*** Source data Section Begins ***

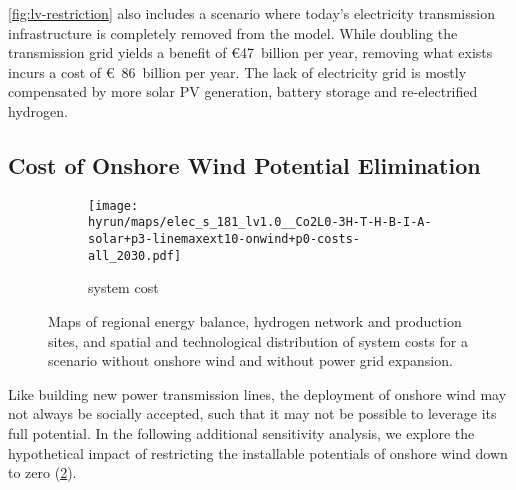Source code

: \cref{fig:lv-restriction} also includes a scenario where today's electricity
transmission infrastructure is completely removed from the model. While doubling
the transmission grid yields a benefit of \euro47~billion per year, removing
what exists incurs a cost of \euro~86~billion per year. The lack of electricity
grid is mostly compensated by more solar PV generation, battery storage and
re-electrified hydrogen.

\subsection{Cost of Onshore Wind Potential Elimination}
\label{sec:si:onw}

\begin{figure}
    \centering
    \begin{subfigure}[t]{0.6\textwidth}
        \centering
        \caption{system cost}
        \texttt{[image: \\hyrun/maps/elec\_s\_181\_lv1.0\_\_Co2L0-3H-T-H-B-I-A-solar+p3-linemaxext10-onwind+p0-costs-all\_2030.pdf]}
        \label{fig:no-onw:tsc}
    \end{subfigure}
    \caption{Maps of regional energy balance, hydrogen network and production sites, and spatial and technological distribution of system costs for a scenario without onshore wind and without power grid expansion.}
    \label{fig:no-onw}
\end{figure}

Like building new power transmission lines, the deployment of onshore wind may
not always be socially accepted, such that it may not be possible to leverage
its full potential. In the following additional sensitivity analysis, we explore
the hypothetical impact of restricting the installable potentials of onshore
wind down to zero (\cref{fig:no-onw}).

*** Source data Section Ends ***

*Task item*
Set down exactly the lines of the material above from the one with "Like building new" through the end. Include both ends and nothing else.

*Response area*
Like building new power transmission lines, the deployment of onshore wind may
not always be socially accepted, such that it may not be possible to leverage
its full potential. In the following additional sensitivity analysis, we explore
the hypothetical impact of restricting the installable potentials of onshore
wind down to zero (\cref{fig:no-onw}).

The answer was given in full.